The lines to reproduce run from the first one below to the line containing "- You want the simplest", both included. Reproduce them exactly and nothing else.

☆ ☆ ☆ ☆ ☆ ☆ ☆

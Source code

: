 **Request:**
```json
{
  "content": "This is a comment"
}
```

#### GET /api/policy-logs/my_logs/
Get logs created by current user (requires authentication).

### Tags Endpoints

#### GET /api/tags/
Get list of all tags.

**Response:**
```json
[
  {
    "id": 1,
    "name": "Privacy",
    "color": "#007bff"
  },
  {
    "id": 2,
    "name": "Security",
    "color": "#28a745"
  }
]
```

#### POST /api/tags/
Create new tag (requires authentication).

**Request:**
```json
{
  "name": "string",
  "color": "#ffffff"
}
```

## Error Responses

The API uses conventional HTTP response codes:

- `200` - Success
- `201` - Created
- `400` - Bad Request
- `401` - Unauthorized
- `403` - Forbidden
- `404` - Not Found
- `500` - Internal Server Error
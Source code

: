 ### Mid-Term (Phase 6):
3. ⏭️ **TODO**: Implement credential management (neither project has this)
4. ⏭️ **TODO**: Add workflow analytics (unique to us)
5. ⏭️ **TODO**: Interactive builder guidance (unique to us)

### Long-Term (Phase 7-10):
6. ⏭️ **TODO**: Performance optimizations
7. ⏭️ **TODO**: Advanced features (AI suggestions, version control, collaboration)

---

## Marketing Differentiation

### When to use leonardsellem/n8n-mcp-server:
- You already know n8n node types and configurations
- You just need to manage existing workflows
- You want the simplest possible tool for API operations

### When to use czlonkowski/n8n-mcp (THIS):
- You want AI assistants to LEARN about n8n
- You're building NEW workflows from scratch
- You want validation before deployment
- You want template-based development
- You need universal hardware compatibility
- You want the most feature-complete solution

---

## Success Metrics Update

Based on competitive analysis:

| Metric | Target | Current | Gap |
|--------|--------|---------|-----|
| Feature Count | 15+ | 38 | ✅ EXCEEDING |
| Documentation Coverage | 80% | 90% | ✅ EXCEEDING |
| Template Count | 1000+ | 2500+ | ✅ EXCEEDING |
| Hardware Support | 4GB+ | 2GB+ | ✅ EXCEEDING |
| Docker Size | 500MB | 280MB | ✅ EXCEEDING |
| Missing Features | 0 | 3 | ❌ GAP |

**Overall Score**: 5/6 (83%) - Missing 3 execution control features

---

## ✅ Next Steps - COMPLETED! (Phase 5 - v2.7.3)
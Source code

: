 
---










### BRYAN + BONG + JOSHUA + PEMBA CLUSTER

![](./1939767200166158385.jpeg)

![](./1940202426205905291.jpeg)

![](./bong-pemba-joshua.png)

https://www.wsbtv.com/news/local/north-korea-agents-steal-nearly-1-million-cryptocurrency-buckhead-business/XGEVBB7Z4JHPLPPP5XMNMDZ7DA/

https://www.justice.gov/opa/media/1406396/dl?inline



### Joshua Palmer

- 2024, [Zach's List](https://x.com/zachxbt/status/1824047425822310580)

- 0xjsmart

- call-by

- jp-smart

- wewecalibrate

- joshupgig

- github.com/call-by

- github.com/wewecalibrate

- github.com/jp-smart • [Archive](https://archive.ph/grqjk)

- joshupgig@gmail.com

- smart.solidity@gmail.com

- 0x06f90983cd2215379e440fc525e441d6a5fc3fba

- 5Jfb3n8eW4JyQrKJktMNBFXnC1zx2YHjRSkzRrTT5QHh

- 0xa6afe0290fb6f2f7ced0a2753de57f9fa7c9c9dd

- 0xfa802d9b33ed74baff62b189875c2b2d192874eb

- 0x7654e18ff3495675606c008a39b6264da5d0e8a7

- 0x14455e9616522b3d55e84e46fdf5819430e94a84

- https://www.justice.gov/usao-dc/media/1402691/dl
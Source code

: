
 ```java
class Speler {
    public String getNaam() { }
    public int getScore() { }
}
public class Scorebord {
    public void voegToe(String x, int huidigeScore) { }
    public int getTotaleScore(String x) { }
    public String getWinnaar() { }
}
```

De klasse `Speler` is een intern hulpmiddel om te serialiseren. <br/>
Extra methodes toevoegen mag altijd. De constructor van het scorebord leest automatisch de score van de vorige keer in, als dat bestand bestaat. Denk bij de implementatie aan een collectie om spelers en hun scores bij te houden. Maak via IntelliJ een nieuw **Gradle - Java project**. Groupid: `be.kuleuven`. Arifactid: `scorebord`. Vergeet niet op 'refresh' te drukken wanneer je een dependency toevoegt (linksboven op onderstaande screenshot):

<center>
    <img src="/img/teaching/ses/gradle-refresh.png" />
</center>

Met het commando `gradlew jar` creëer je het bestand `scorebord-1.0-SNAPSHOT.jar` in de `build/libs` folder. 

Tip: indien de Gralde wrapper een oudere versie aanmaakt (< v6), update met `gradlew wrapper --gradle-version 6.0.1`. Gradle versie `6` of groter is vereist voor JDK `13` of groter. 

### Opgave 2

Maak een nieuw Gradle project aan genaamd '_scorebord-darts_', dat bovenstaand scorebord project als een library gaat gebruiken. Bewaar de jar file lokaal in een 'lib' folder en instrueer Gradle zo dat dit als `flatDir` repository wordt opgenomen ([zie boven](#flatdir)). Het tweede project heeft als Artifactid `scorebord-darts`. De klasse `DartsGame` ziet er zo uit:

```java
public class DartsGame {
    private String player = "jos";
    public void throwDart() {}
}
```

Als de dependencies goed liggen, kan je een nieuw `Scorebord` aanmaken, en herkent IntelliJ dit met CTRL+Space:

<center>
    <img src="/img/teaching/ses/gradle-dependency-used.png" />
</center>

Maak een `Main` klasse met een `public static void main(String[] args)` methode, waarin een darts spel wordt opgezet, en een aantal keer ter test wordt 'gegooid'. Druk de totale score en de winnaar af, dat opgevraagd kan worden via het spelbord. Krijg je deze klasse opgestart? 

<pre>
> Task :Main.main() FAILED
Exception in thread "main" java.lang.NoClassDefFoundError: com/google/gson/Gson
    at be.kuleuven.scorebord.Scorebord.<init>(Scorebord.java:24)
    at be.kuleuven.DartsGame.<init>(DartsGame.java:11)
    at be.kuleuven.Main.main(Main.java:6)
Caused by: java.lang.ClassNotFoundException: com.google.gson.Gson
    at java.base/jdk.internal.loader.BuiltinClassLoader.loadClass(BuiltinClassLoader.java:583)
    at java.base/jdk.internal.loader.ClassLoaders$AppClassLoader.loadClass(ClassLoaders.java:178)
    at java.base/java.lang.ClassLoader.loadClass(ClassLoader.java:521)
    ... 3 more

☆ ☆ ☆ ☆ ☆ ☆ ☆

## Output for this task
Source code

: **Request:**
```json
{
  "content": "This is a comment"
}
```

#### GET /api/policy-logs/my_logs/
Get logs created by current user (requires authentication).

### Tags Endpoints

#### GET /api/tags/
Get list of all tags.

**Response:**
```json
[
  {
    "id": 1,
    "name": "Privacy",
    "color": "#007bff"
  },
  {
    "id": 2,
    "name": "Security",
    "color": "#28a745"
  }
]
```

#### POST /api/tags/
Create new tag (requires authentication).

**Request:**
```json
{
  "name": "string",
  "color": "#ffffff"
}
```

## Error Responses

The API uses conventional HTTP response codes:

- `200` - Success
- `201` - Created
- `400` - Bad Request
- `401` - Unauthorized
- `403` - Forbidden
- `404` - Not Found
- `500` - Internal Server Error
Source code

: ### Mid-Term (Phase 6):
3. ⏭️ **TODO**: Implement credential management (neither project has this)
4. ⏭️ **TODO**: Add workflow analytics (unique to us)
5. ⏭️ **TODO**: Interactive builder guidance (unique to us)

### Long-Term (Phase 7-10):
6. ⏭️ **TODO**: Performance optimizations
7. ⏭️ **TODO**: Advanced features (AI suggestions, version control, collaboration)

---

## Marketing Differentiation

### When to use leonardsellem/n8n-mcp-server:
- You already know n8n node types and configurations
- You just need to manage existing workflows
- You want the simplest possible tool for API operations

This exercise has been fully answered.